La France a suspendu 3 000 travailleurs de la santé sans salaire pour avoir refusé le vaccin Covid.

Le ministre de la Santé Olivier Véran a indiqué que le personnel avait été prévenu par écrit avant le délai imposé par le gouvernement avoir au moins une dose.

Véran a déclaré que « plusieurs dizaines » avaient démissionné au lieu de recevoir le vaccin, mais avec environ 2,7 millions de soignants en France, « des soins médicaux continus sont assurés », a-t-il déclaré.

En juillet, le président, Emmanuel MacronIl a déclaré au personnel des hôpitaux, des maisons de retraite et des personnes âgées, ainsi qu’à ceux des pompiers, qu’ils avaient jusqu’au 15 septembre pour se faire vacciner partiellement ou totalement.

L’autorité sanitaire française, Santé Publique, estime que moins de 12% du personnel hospitalier et environ 6% des médecins libéraux n’ont pas été vaccinés.

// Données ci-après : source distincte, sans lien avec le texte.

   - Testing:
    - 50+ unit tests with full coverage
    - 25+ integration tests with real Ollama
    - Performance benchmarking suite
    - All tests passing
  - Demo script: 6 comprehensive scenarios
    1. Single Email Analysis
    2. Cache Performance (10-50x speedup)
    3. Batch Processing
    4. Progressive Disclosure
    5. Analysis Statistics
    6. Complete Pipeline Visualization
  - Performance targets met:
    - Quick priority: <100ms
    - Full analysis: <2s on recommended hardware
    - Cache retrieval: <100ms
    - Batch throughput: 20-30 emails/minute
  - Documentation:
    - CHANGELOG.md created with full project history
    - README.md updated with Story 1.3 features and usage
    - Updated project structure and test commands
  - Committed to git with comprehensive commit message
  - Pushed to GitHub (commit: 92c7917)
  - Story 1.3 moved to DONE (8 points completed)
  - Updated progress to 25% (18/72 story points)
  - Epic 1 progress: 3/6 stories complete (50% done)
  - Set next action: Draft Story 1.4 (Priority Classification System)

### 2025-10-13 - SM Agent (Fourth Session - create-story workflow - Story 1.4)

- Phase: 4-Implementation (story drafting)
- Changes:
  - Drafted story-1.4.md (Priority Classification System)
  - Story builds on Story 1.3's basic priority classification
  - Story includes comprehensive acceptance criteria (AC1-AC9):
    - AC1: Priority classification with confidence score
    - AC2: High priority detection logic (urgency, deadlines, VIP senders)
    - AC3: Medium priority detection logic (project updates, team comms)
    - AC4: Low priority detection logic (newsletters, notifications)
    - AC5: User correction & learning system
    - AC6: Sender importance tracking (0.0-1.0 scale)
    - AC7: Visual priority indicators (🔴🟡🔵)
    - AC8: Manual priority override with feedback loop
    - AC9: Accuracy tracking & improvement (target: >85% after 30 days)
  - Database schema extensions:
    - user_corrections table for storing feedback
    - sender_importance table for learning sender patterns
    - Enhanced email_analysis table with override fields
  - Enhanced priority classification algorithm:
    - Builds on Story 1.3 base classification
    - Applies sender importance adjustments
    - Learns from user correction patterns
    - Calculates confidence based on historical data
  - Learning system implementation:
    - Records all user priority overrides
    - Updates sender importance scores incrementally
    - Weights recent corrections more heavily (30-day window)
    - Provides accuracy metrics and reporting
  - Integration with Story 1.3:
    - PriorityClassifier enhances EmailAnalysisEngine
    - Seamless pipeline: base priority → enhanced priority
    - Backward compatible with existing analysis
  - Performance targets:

Actuellement, un peu moins de 47 millions de Français âgés de 12 ans et plus sont totalement vaccinés, soit 81,4 % de la population ; 86,1% ont reçu au moins un jab.

« Un grand nombre de ces suspensions seront temporaires », Véran a déclaré à la radio RTL. « Ils impliquaient principalement le personnel du service de soutien, comme ceux qui travaillaient dans la blanchisserie ou dans la préparation des aliments. » Il a déclaré que très peu de médecins et d’infirmières n’avaient pas été vaccinés. « Beaucoup d’entre eux ont décidé de se faire vacciner maintenant que l’obligation de le faire est devenue une réalité », a-t-il déclaré.

Manifestation du personnel infirmier hier à Lyon affichant une banderole qui dit : « Applaudis hier, stigmatisés aujourd’hui, licenciés 15/9 ». Photographie : Jeff Pachoud / AFP / Getty Images

L’organisation hospitalière publique parisienne AP-HP a déclaré que 340 de ses effectifs avaient été suspendus. Les chiffres étaient les plus élevés dans le sud, où les vaccinations plutôt que les vaccins sont plus fréquentes : 450 employés ont été suspendus dans un hôpital de Nice, 100 à Perpignan, 76 à Brest et des dizaines dans d’autres grandes villes.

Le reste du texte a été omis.